• [Extracted records]:
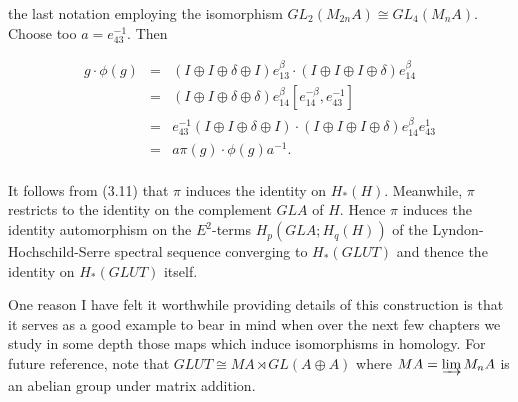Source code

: \documentclass[openany,leqno]{book}  %
\begin{document}
the last notation employing the isomorphism $GL_2(M_{2n}A) \cong GL_4(M_nA)$. Choose too $a = e_{43}^{-1}$. Then

\begin{equation*}
\begin{array}{rcl}
g \cdot \phi(g) & = & (I\oplus I\oplus \delta \oplus I) e_{13}^\beta \cdot (I\oplus I\oplus I \oplus \delta ) e_{14}^\beta \\
& =& (I\oplus I\oplus \delta \oplus \delta ) e_{14}^\beta [e_{14}^{-\beta},e_{43}^{-1}] \\
& = & e_{43}^{-1}(I\oplus I\oplus \delta \oplus I ) \cdot (I\oplus I\oplus I \oplus \delta )e_{14}^{\beta}e_{43}^{1} \\
& =&a\pi(g)\cdot \phi(g) a^{-1} .\\
\end{array}
\end{equation*}

It follows from (3.11) that $\pi$ induces the identity on $H_*(H)$. Meanwhile, $\pi$ restricts to the identity on the complement $GLA$ of $H$. Hence $\pi$ induces the identity automorphism on the $E^2$-terms $H_p(GLA; H_q(H))$ of the Lyndon-Hochschild-Serre spectral sequence converging to $H_*(GLUT)$ and thence the identity on $H_*(GLUT)$ itself.

One reason I have felt it worthwhile providing details of this construction is that it serves as a good example to bear in mind when over the next few chapters we study in some depth those  maps which induce isomorphisms in homology. For future reference, note that $GLUT \cong MA \rtimes GL(A \oplus A)$ where $MA = \varinjlim M_nA$ is an abelian group under matrix addition. 
\end{document}
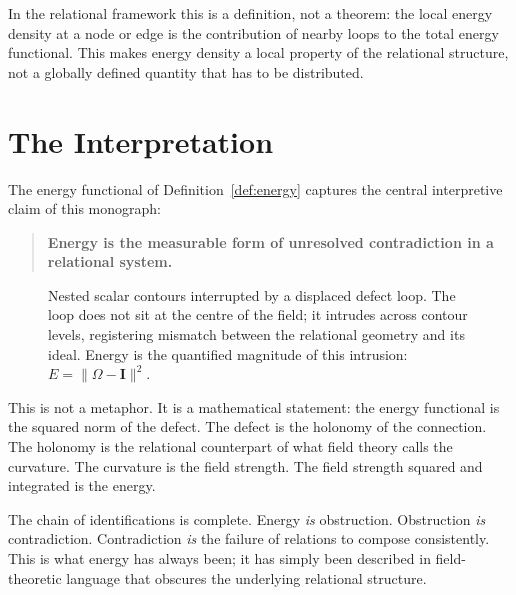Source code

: \documentclass[12pt,a4paper,openany]{book}
\theoremstyle{plain}
\theoremstyle{definition}
\theoremstyle{remark}
\begin{document}
In the relational framework this is a definition, not a theorem: the local energy density at a node or edge is the contribution of nearby loops to the total energy functional. This makes energy density a local property of the relational structure, not a globally defined quantity that has to be distributed.

\section{The Interpretation}

The energy functional of Definition~\ref{def:energy} captures the central interpretive claim of this monograph:

\begin{quote}
\textbf{Energy is the measurable form of unresolved contradiction in a relational system.}
\end{quote}

\begin{figure}[h]
\centering
{}
\caption[Energy-obstruction glyph, Chapter~5]{Nested scalar contours interrupted by a displaced defect loop. The loop does not sit at the centre of the field; it intrudes across contour levels, registering mismatch between the relational geometry and its ideal. Energy is the quantified magnitude of this intrusion: $E = \|\Omega - \mathbf{I}\|^2$.}
\label{fig:glyph_energy}
\end{figure}

This is not a metaphor. It is a mathematical statement: the energy functional is the squared norm of the defect. The defect is the holonomy of the connection. The holonomy is the relational counterpart of what field theory calls the curvature. The curvature is the field strength. The field strength squared and integrated is the energy.

The chain of identifications is complete. Energy \emph{is} obstruction. Obstruction \emph{is} contradiction. Contradiction \emph{is} the failure of relations to compose consistently. This is what energy has always been; it has simply been described in field-theoretic language that obscures the underlying relational structure.
\end{document}
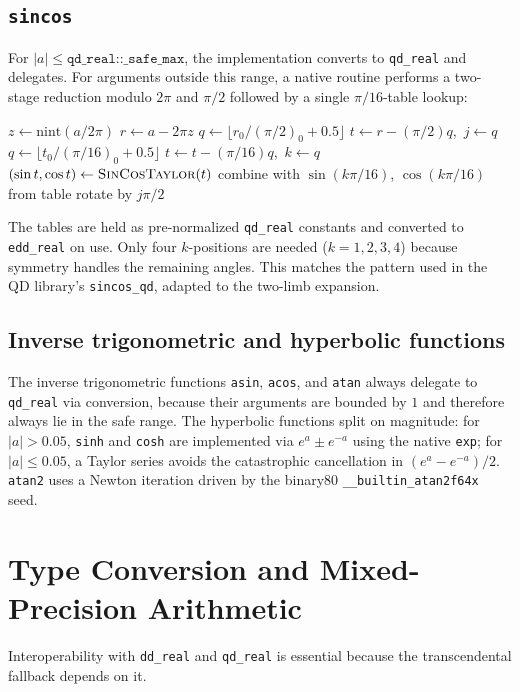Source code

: \documentclass[11pt,a4paper]{article}
\begin{document}
\subsection{\texttt{sincos}}

For $|a| \le \texttt{qd\_real::\_safe\_max}$, the implementation
converts to \texttt{qd\_real} and delegates.  For arguments
outside this range, a native routine performs a two-stage
reduction modulo $2\pi$ and $\pi/2$ followed by a single
$\pi/16$-table lookup:

\begin{algorithmic}[1]
\State $z \gets \mathrm{nint}(a / 2\pi)$
\State $r \gets a - 2\pi z$
\State $q \gets \lfloor r_0 / (\pi/2)_0 + 0.5 \rfloor$
\State $t \gets r - (\pi/2) q$,\ $j \gets q$
\State $q \gets \lfloor t_0 / (\pi/16)_0 + 0.5 \rfloor$
\State $t \gets t - (\pi/16) q$,\ $k \gets q$
\State $(\sin t, \cos t) \gets \textsc{SinCosTaylor}(t)$
\State combine with $\sin(k\pi/16)$, $\cos(k\pi/16)$ from table
\State rotate by $j\pi/2$
\end{algorithmic}
The tables are held as pre-normalized \texttt{qd\_real} constants
and converted to \texttt{edd\_real} on use.  Only four
$k$-positions are needed ($k = 1,2,3,4$) because symmetry handles
the remaining angles.  This matches the pattern used in the QD
library's \texttt{sincos\_qd}, adapted to the two-limb expansion.

\subsection{Inverse trigonometric and hyperbolic functions}

The inverse trigonometric functions \texttt{asin}, \texttt{acos},
and \texttt{atan} always delegate to \texttt{qd\_real} via
conversion, because their arguments are bounded by $1$ and
therefore always lie in the safe range.  The hyperbolic functions
split on magnitude: for $|a| > 0.05$, \texttt{sinh} and
\texttt{cosh} are implemented via $e^a \pm e^{-a}$ using the
native \texttt{exp}; for $|a| \le 0.05$, a Taylor series avoids
the catastrophic cancellation in $(e^a - e^{-a})/2$.
\texttt{atan2} uses a Newton iteration driven by the binary80
\verb|__builtin_atan2f64x| seed.

\section{Type Conversion and Mixed-Precision Arithmetic}
\label{sec:mixed}

Interoperability with \texttt{dd\_real} and \texttt{qd\_real} is
essential because the transcendental fallback depends on it.
\end{document}
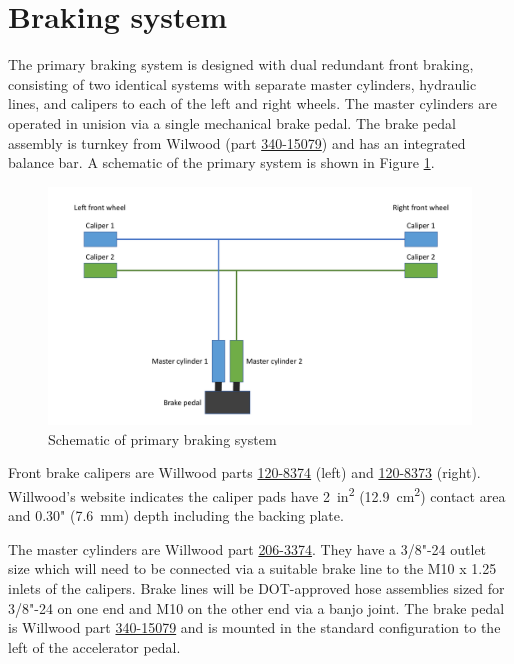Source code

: \documentclass[10pt]{article}
\begin{document}
\section{Braking system}
The primary braking system is designed with dual redundant front braking, consisting of two identical systems with separate master cylinders, hydraulic lines, and calipers to each of the left and right wheels. The master cylinders are operated in unision via a single mechanical brake pedal. The brake pedal assembly is turnkey from Wilwood (part \href{http://www.wilwood.com/Pedals/PedalProd.aspx?itemno=340-15079}{340-15079}) and has an integrated balance bar. A schematic of the primary system is shown in Figure \ref{fig:primary-brakes-schematic}.

\begin{figure}[H]
\centering
\includegraphics[width=\textwidth]{figures/primary-brakes-schematic}
\caption{Schematic of primary braking system}
\label{fig:primary-brakes-schematic}
\end{figure}

Front brake calipers are Willwood parts \href{http://www.wilwood.com/Calipers/CaliperProd.aspx?itemno=120-8374}{120-8374} (left) and \href{http://www.wilwood.com/Calipers/CaliperProd.aspx?itemno=120-8373}{120-8373} (right). Willwood's website indicates the caliper pads have \SI{2}{in\squared} (\SI{12.9}{\centi\metre\squared}) contact area and 0.30" (\SI{7.6}{\milli\metre}) depth including the backing plate.

The master cylinders are Willwood part \href{http://www.wilwood.com/MasterCylinders/MasterCylinderProd.aspx?itemno=260-3374}{206-3374}. They have a 3/8"-24 outlet size which will need to be connected via a suitable brake line to the M10 x 1.25 inlets of the calipers. Brake lines will be DOT-approved hose assemblies sized for 3/8"-24 on one end and M10 on the other end via a banjo joint. The brake pedal is Willwood part \href{http://www.wilwood.com/Pedals/PedalProd.aspx?itemno=340-15079}{340-15079} and is mounted in the standard configuration to the left of the accelerator pedal.
\end{document}
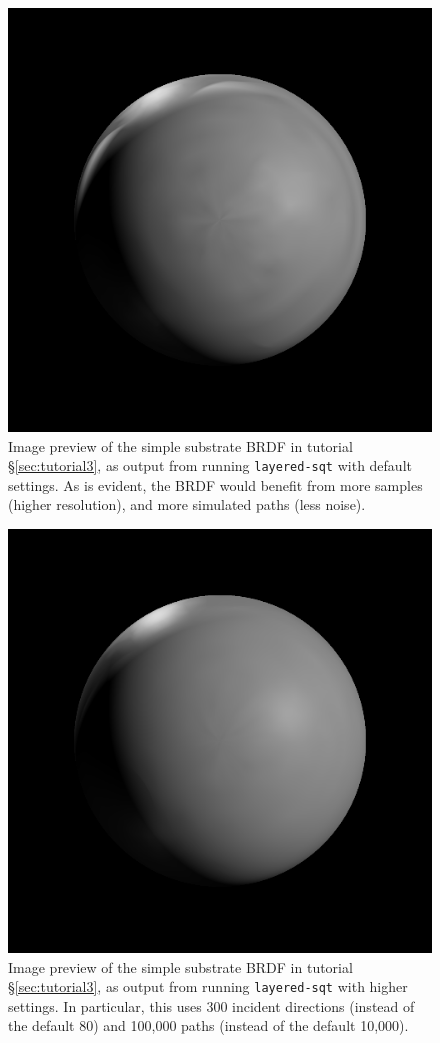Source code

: \documentclass[
    twoside,
    twocolumn,
    letterpaper,
    10pt]{article}
\begin{document}
\begin{figure}
\begin{center}
    \includegraphics[width=0.75\columnwidth]{tutorial3-1.png}
    \caption{Image preview of the simple substrate BRDF in tutorial 
    \S\ref{sec:tutorial3}, as output from running \texttt{layered-sqt} with
    default settings. As is evident, the BRDF would benefit from more
    samples (higher resolution), and more simulated paths (less noise).
    \label{fig:tutorial3-1}}
\end{center}
\end{figure}

\begin{figure}
\begin{center}
    \includegraphics[width=0.75\columnwidth]{tutorial3-2.png}
    \caption{Image preview of the simple substrate BRDF in tutorial
    \S\ref{sec:tutorial3}, as output from running \texttt{layered-sqt} with
    higher settings. In particular, this uses 300 incident directions (instead
    of the default 80) and 100,000 paths (instead of the default 10,000).
    \label{fig:tutorial3-2}}
\end{center}
\end{figure}
\end{document}
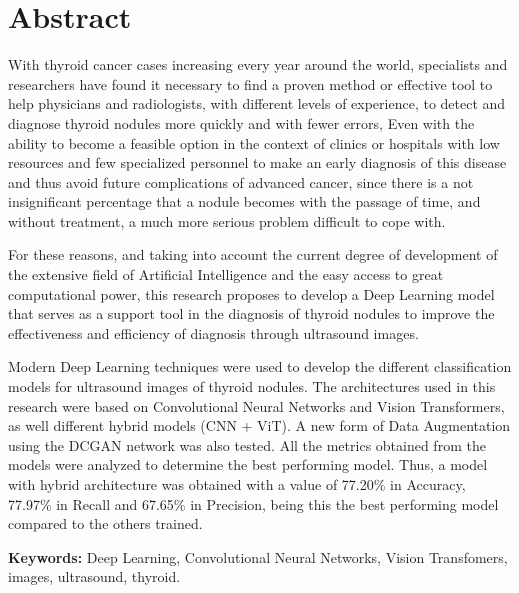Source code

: \clearpage
\chapter*{Abstract}
With thyroid cancer cases increasing every year around the world,  specialists and researchers have found it necessary to find a proven method or effective tool to help physicians and radiologists, with different levels of experience, to detect and diagnose thyroid nodules more quickly and with fewer errors, Even with the ability to become a feasible option in the context of clinics or hospitals with low resources and few specialized personnel to make an early diagnosis of this disease and thus avoid future complications of advanced cancer, since there is a not insignificant percentage that a nodule becomes with the passage of time, and without treatment, a much more serious problem difficult to cope with. 

For these reasons, and taking into account the current degree of development of the extensive field of Artificial Intelligence and the easy access to great computational power, this research proposes to develop a Deep Learning model that serves as a support tool in the diagnosis of thyroid nodules to improve the effectiveness and efficiency of diagnosis through ultrasound images.

Modern Deep Learning techniques were used to develop the different classification models for ultrasound images of thyroid nodules. The architectures used in this research were based on Convolutional Neural Networks and Vision Transformers, as well different hybrid models (CNN + ViT). A new form of Data Augmentation using the DCGAN network was also tested. All the metrics obtained from the models were analyzed to determine the best performing model. Thus, a model with hybrid architecture was obtained with a value of 77.20\% in Accuracy, 77.97\% in Recall and 67.65\% in Precision, being this the best performing model compared to the others trained.
\newline

\textbf{Keywords: } Deep Learning, Convolutional Neural Networks, Vision Transfomers, images, ultrasound, thyroid.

• [Assigned task]:
Read the data above and count the lines that include "calipers". Answer only with the count.

• [Response to the task]:
3